Agape Bible Study lessons are formatted for either individual or group study. 

Suggestions on where to begin:

  1. Every group study facilitator should read the "Guide to Bible Study" found in the Main Menu under "Bible Studies."  The "Guide to Bible Study" should be part of the introductory lesson for the first group session.
  2. Bible study selection is of key importance.  The "Salvation History" Bible study is the optimal starting point for any Bible study group.  This study provides an in-depth overview of the entire Bible, as well as the introduction to certain tools and concepts that are crucial to biblical interpretation.  These tools and concepts will assist students in future biblical studies and will provide an understanding of cultural traditions and the importance of symbolic imagery in Scripture. 
  3. A recommended course of study to follow the "Salvation History" lessons is the course on "How to Study the Old Testament Prophets." This study provides an understanding of the concepts which are necessary to appreciate the mission of God's holy prophets and the biblical imagery and symbolism found in prophetic literature.
  4. It is not recommended that you begin with a study on the "Book of Revelation," which is the most difficult book in the Bible for Scripture study.  It is best to prepare for Revelation by taking studies in "Salvation History," the "Gospel According to John," and "How to Study the Old Testament Prophets," since the Book of Revelation covers events of the very distant past, the present of the 1st century AD, and the future of Second Advent of Christ.
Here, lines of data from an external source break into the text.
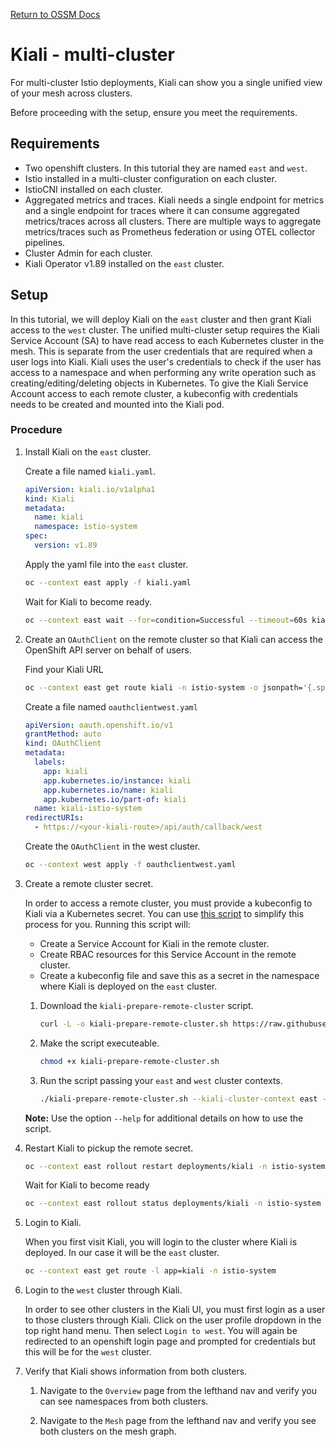[Return to OSSM Docs](../)

# Kiali - multi-cluster

For multi-cluster Istio deployments, Kiali can show you a single unified view of your mesh across clusters.

Before proceeding with the setup, ensure you meet the requirements.

## Requirements

- Two openshift clusters. In this tutorial they are named `east` and `west`.
- Istio installed in a multi-cluster configuration on each cluster.
- IstioCNI installed on each cluster.
- Aggregated metrics and traces. Kiali needs a single endpoint for metrics and a single endpoint for traces where it can consume aggregated metrics/traces across all clusters. There are multiple ways to aggregate metrics/traces such as Prometheus federation or using OTEL collector pipelines.
- Cluster Admin for each cluster.
- Kiali Operator v1.89 installed on the `east` cluster.

## Setup

In this tutorial, we will deploy Kiali on the `east` cluster and then grant Kiali access to the `west` cluster. The unified multi-cluster setup requires the Kiali Service Account (SA) to have read access to each Kubernetes cluster in the mesh. This is separate from the user credentials that are required when a user logs into Kiali. Kiali uses the user's credentials to check if the user has access to a namespace and when performing any write operation such as creating/editing/deleting objects in Kubernetes. To give the Kiali Service Account access to each remote cluster, a kubeconfig with credentials needs to be created and mounted into the Kiali pod.

### Procedure

1. Install Kiali on the `east` cluster.

   Create a file named `kiali.yaml`.

   ```yaml
   apiVersion: kiali.io/v1alpha1
   kind: Kiali
   metadata:
     name: kiali
     namespace: istio-system
   spec:
     version: v1.89
   ```

   Apply the yaml file into the `east` cluster.

   ```sh
   oc --context east apply -f kiali.yaml
   ```

   Wait for Kiali to become ready.

   ```sh
   oc --context east wait --for=condition=Successful --timeout=60s kialis/kiali -n istio-system
   ```

1. Create an `OAuthClient` on the remote cluster so that Kiali can access the OpenShift API server on behalf of users.

   Find your Kiali URL

   ```sh
   oc --context east get route kiali -n istio-system -o jsonpath='{.spec.host}'
   ```

   Create a file named `oauthclientwest.yaml`

   ```yaml
   apiVersion: oauth.openshift.io/v1
   grantMethod: auto
   kind: OAuthClient
   metadata:
     labels:
       app: kiali
       app.kubernetes.io/instance: kiali
       app.kubernetes.io/name: kiali
       app.kubernetes.io/part-of: kiali
     name: kiali-istio-system
   redirectURIs:
     - https://<your-kiali-route>/api/auth/callback/west
   ```

   Create the `OAuthClient` in the west cluster.

   ```sh
   oc --context west apply -f oauthclientwest.yaml
   ```

1. Create a remote cluster secret.

   In order to access a remote cluster, you must provide a kubeconfig to Kiali via a Kubernetes secret. You can use [this script](https://raw.githubusercontent.com/kiali/kiali/master/hack/istio/multicluster/kiali-prepare-remote-cluster.sh) to simplify this process for you. Running this script will:

   - Create a Service Account for Kiali in the remote cluster.
   - Create RBAC resources for this Service Account in the remote cluster.
   - Create a kubeconfig file and save this as a secret in the namespace where Kiali is deployed on the `east` cluster.

   1. Download the `kiali-prepare-remote-cluster` script.

      ```sh
      curl -L -o kiali-prepare-remote-cluster.sh https://raw.githubusercontent.com/kiali/kiali/master/hack/istio/multicluster/kiali-prepare-remote-cluster.sh
      ```

   2. Make the script executeable.

      ```sh
      chmod +x kiali-prepare-remote-cluster.sh
      ```

   3. Run the script passing your `east` and `west` cluster contexts.

      ```sh
      ./kiali-prepare-remote-cluster.sh --kiali-cluster-context east --remote-cluster-context west --view-only false --kiali-resource-name kiali --remote-cluster-namespace istio-system --remote-cluster-name west
      ```

   **Note:** Use the option `--help` for additional details on how to use the script.

1. Restart Kiali to pickup the remote secret.

   ```sh
   oc --context east rollout restart deployments/kiali -n istio-system
   ```

   Wait for Kiali to become ready

   ```sh
   oc --context east rollout status deployments/kiali -n istio-system
   ```

1. Login to Kiali.

   When you first visit Kiali, you will login to the cluster where Kiali is deployed. In our case it will be the `east` cluster.

   ```sh
   oc --context east get route -l app=kiali -n istio-system
   ```

1. Login to the `west` cluster through Kiali.

   In order to see other clusters in the Kiali UI, you must first login as a user to those clusters through Kiali. Click on the user profile dropdown in the top right hand menu. Then select `Login to west`. You will again be redirected to an openshift login page and prompted for credentials but this will be for the `west` cluster.

1. Verify that Kiali shows information from both clusters.

   1. Navigate to the `Overview` page from the lefthand nav and verify you can see namespaces from both clusters.

   1. Navigate to the `Mesh` page from the lefthand nav and verify you see both clusters on the mesh graph.
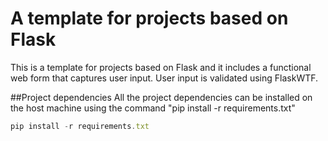 # A template for projects based on Flask

This is a template for projects based on Flask and it includes a functional web form that captures user input. User input is validated using FlaskWTF. 

##Project dependencies
All the project dependencies can be installed on the host machine using the command "pip install -r requirements.txt"
```javascript
pip install -r requirements.txt
```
Suggested guidelines for group study:

  1. Group lessons should begin with prayer followed by a review of the previous lesson.
  2. At the first study session, the facilitator should provide the class with copies of the summary outline of the Bible book to be studied (see Charts/Summaries in the Main Menu) and any other relevant handouts and timelines.  
  3. Sessions should not last longer than 1 ˝ hours.
  4. The study facilitator should ask different class members to read aloud each of the separate Bible passages included in the lesson. Each biblical reading should be followed by the facilitator leading the class in the question/answer lesson format.  Each question and answer is structured to lead to the next series of questions and answers.
  5. All Catechism references or passages from Church documents referred to in the lesson should be read aloud.
  6. Ten to fifteen minutes at the end of each session should be devoted to group discussion.  Opportunity should also be made for individual class members to ask questions.  Students should be encouraged to refer to the on-line lesson which can be printed off and brought to class as a resource or studied as a review between study sessions.
  7. Close all study sessions with prayer.

Every student should be expected to bring to each study session:

All lessons, charts, and other Agape Bible Study documents may be reproduced subject to the Agape Bible Study permission policy which is listed on our website.  If you need any additional guidance, or if you have any questions concerning proctoring, permissions, or content please do not hesitate to contact us.

The great 4th century biblical scholar St. Ephraim gave this excellent advice on the study of Sacred Scripture:
Lord who can grasp all the wealth of just one of your words?  What we understand is much less than we leave behind; like thirsty people who drink from a fountain.  For your word, Lord, has many shades of meaning just as those who study it have many different points of view.  The Lord has colored his word with many hues so that each person who studies it can see in it what he loves.  He has hidden many treasures in his word so that each of us is enriched as we meditate on it.  [..].  So be grateful for what you have received and don't grumble about the abundance left behind.  What you have received and what you have reached is your share.  What remains is your heritage.  What at one time you were unable to receive because of your weakness, you will be able to receive at other times if you persevere.  Do not have the presumption to try to take in one draft what cannot be taken in one draft and do not abandon out of laziness what can only be taken little by little.

Encourage your class to drink deeply from the fountain of Sacred Scripture with the knowledge that there will be so much more to be enjoyed as the Holy Spirit continues to lead each class member to a deeper understanding of the written word of God.  St. Jerome wrote that "ignorance of Scripture is ignorance of Christ."  Conversely, St. Jerome would have agreed that to seek to understand Sacred Scripture is to seek a more intimate relationship with our Lord and Savior: "To be ignorant of Scripture is to be ignorant of Christ!" 

May God bless your in your desire to share the Living Word through the sacred words of Holy Spirit inspired Scripture.